The Environmental Audit Committee has opened an investigation into how much electricity and water data centres are likely to consume – and whether their rapid growth risks cutting across the Government’s net zero plans.
The move reflects growing unease about a sector that ministers actively court as a driver of growth while privately conceding its future energy demand is far from settled.
Data centres were designated critical national infrastructure in September 2024 giving them stronger legal protections and political backing.
But their footprint is growing fast. The National Energy System Operator expects electricity demand from data centres to quadruple by 2030 driven by AI cloud computing and digital services.
That surge would land on an already congested grid struggling to connect renewables fast enough while holding down bills.
Alongside the inquiry the Committee has published a letter from Energy Secretary Ed Miliband responding to concerns that data centres were omitted from projections for the Seventh Carbon Budget.
Miliband says emissions from data centres are included in the modelling but admits future demand “remains inherently uncertain” with officials testing a range of possible growth trajectories.
Chair of the Environmental Audit Committee Toby Perkins MP said:
Will data centres power the UK’s economic growth? Perhaps. But what kind of implications will they have for energy and the environment?

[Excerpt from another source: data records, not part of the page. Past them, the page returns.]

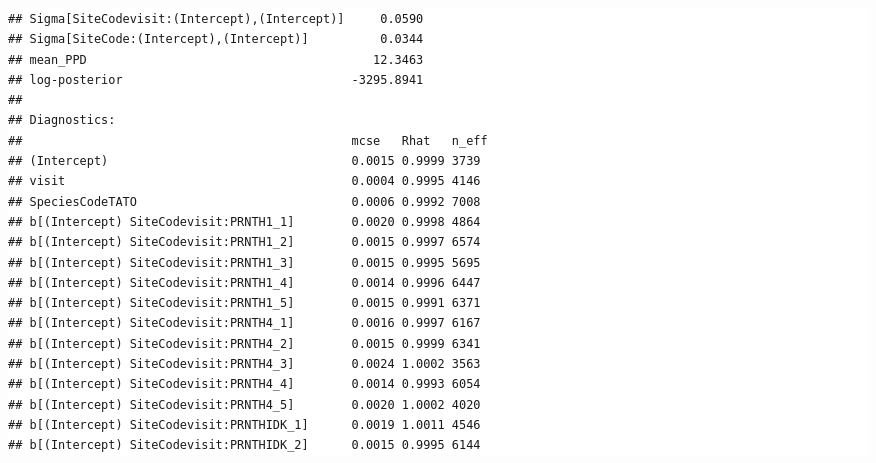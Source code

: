    ## Sigma[SiteCodevisit:(Intercept),(Intercept)]     0.0590
    ## Sigma[SiteCode:(Intercept),(Intercept)]          0.0344
    ## mean_PPD                                        12.3463
    ## log-posterior                                -3295.8941
    ## 
    ## Diagnostics:
    ##                                              mcse   Rhat   n_eff
    ## (Intercept)                                  0.0015 0.9999 3739 
    ## visit                                        0.0004 0.9995 4146 
    ## SpeciesCodeTATO                              0.0006 0.9992 7008 
    ## b[(Intercept) SiteCodevisit:PRNTH1_1]        0.0020 0.9998 4864 
    ## b[(Intercept) SiteCodevisit:PRNTH1_2]        0.0015 0.9997 6574 
    ## b[(Intercept) SiteCodevisit:PRNTH1_3]        0.0015 0.9995 5695 
    ## b[(Intercept) SiteCodevisit:PRNTH1_4]        0.0014 0.9996 6447 
    ## b[(Intercept) SiteCodevisit:PRNTH1_5]        0.0015 0.9991 6371 
    ## b[(Intercept) SiteCodevisit:PRNTH4_1]        0.0016 0.9997 6167 
    ## b[(Intercept) SiteCodevisit:PRNTH4_2]        0.0015 0.9999 6341 
    ## b[(Intercept) SiteCodevisit:PRNTH4_3]        0.0024 1.0002 3563 
    ## b[(Intercept) SiteCodevisit:PRNTH4_4]        0.0014 0.9993 6054 
    ## b[(Intercept) SiteCodevisit:PRNTH4_5]        0.0020 1.0002 4020 
    ## b[(Intercept) SiteCodevisit:PRNTHIDK_1]      0.0019 1.0011 4546 
    ## b[(Intercept) SiteCodevisit:PRNTHIDK_2]      0.0015 0.9995 6144 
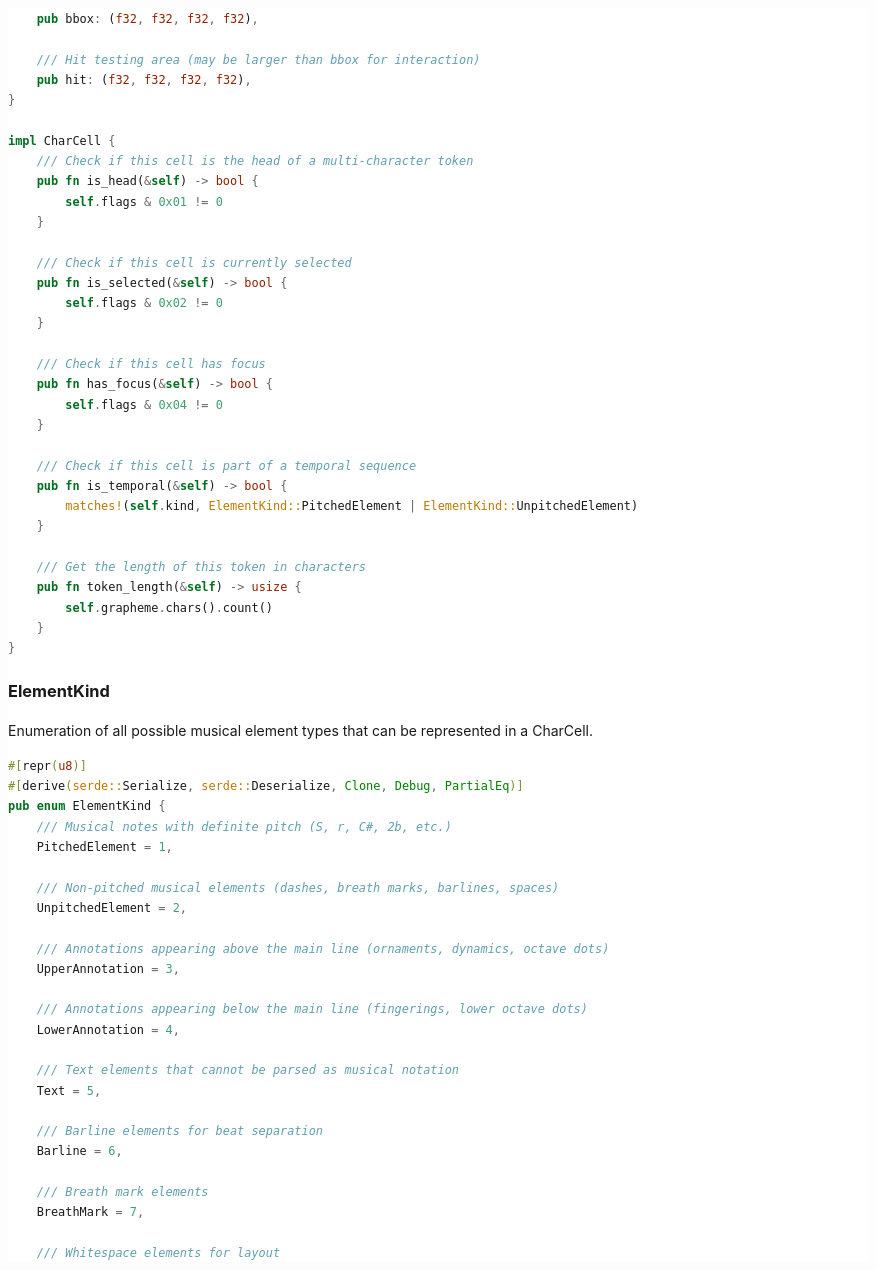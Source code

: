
 ```rust
    pub bbox: (f32, f32, f32, f32),

    /// Hit testing area (may be larger than bbox for interaction)
    pub hit: (f32, f32, f32, f32),
}

impl CharCell {
    /// Check if this cell is the head of a multi-character token
    pub fn is_head(&self) -> bool {
        self.flags & 0x01 != 0
    }

    /// Check if this cell is currently selected
    pub fn is_selected(&self) -> bool {
        self.flags & 0x02 != 0
    }

    /// Check if this cell has focus
    pub fn has_focus(&self) -> bool {
        self.flags & 0x04 != 0
    }

    /// Check if this cell is part of a temporal sequence
    pub fn is_temporal(&self) -> bool {
        matches!(self.kind, ElementKind::PitchedElement | ElementKind::UnpitchedElement)
    }

    /// Get the length of this token in characters
    pub fn token_length(&self) -> usize {
        self.grapheme.chars().count()
    }
}
```

### ElementKind

Enumeration of all possible musical element types that can be represented in a CharCell.

```rust
#[repr(u8)]
#[derive(serde::Serialize, serde::Deserialize, Clone, Debug, PartialEq)]
pub enum ElementKind {
    /// Musical notes with definite pitch (S, r, C#, 2b, etc.)
    PitchedElement = 1,

    /// Non-pitched musical elements (dashes, breath marks, barlines, spaces)
    UnpitchedElement = 2,

    /// Annotations appearing above the main line (ornaments, dynamics, octave dots)
    UpperAnnotation = 3,

    /// Annotations appearing below the main line (fingerings, lower octave dots)
    LowerAnnotation = 4,

    /// Text elements that cannot be parsed as musical notation
    Text = 5,

    /// Barline elements for beat separation
    Barline = 6,

    /// Breath mark elements
    BreathMark = 7,

    /// Whitespace elements for layout
```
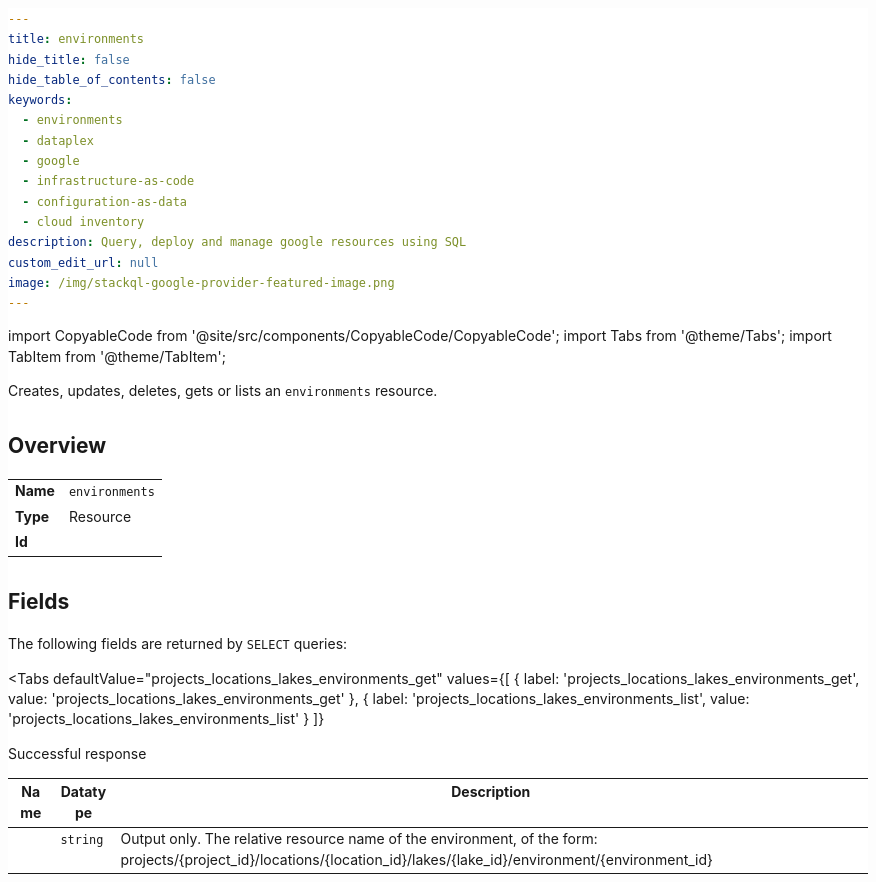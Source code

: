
 ```yaml
--- 
title: environments
hide_title: false
hide_table_of_contents: false
keywords:
  - environments
  - dataplex
  - google
  - infrastructure-as-code
  - configuration-as-data
  - cloud inventory
description: Query, deploy and manage google resources using SQL
custom_edit_url: null
image: /img/stackql-google-provider-featured-image.png
---
```


import CopyableCode from '@site/src/components/CopyableCode/CopyableCode';
import Tabs from '@theme/Tabs';
import TabItem from '@theme/TabItem';

Creates, updates, deletes, gets or lists an <code>environments</code> resource.

## Overview
<table><tbody>
<tr><td><b>Name</b></td><td><code>environments</code></td></tr>
<tr><td><b>Type</b></td><td>Resource</td></tr>
<tr><td><b>Id</b></td><td><CopyableCode code="google.dataplex.environments" /></td></tr>
</tbody></table>

## Fields

The following fields are returned by `SELECT` queries:

<Tabs
    defaultValue="projects_locations_lakes_environments_get"
    values={[
        { label: 'projects_locations_lakes_environments_get', value: 'projects_locations_lakes_environments_get' },
        { label: 'projects_locations_lakes_environments_list', value: 'projects_locations_lakes_environments_list' }
    ]}
>
<TabItem value="projects_locations_lakes_environments_get">

Successful response

<table>
<thead>
    <tr>
    <th>Name</th>
    <th>Datatype</th>
    <th>Description</th>
    </tr>
</thead>
<tbody>
<tr>
    <td><CopyableCode code="name" /></td>
    <td><code>string</code></td>
    <td>Output only. The relative resource name of the environment, of the form: projects/&#123;project_id&#125;/locations/&#123;location_id&#125;/lakes/&#123;lake_id&#125;/environment/&#123;environment_id&#125;</td>
</tr>
<tr>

How will they impact the already tortuous queues for grid connections and the Government’s plans to bring down energy bills?
“And what impact will their energy consumption and water usage have on the decarbonisation efforts and viability of other sectors?”
The inquiry will examine whether planning authorities are properly factoring in the environmental impact of data centre developments including water use grid access and knock-on effects for other sectors waiting to connect.
MPs will also explore whether new technologies can reduce energy and water demand and what lessons the nation could learn from countries that have already faced pushback over data centre growth.
For ministers the timing is awkward.
Data centres are being fast-tracked as engines of productivity while the energy system that supports them remains fragile expensive and slow to upgrade.
The Committee’s work will test whether Britain can scale its digital economy without undermining its climate goals, or pushing costs onto households and businesses elsewhere in the system.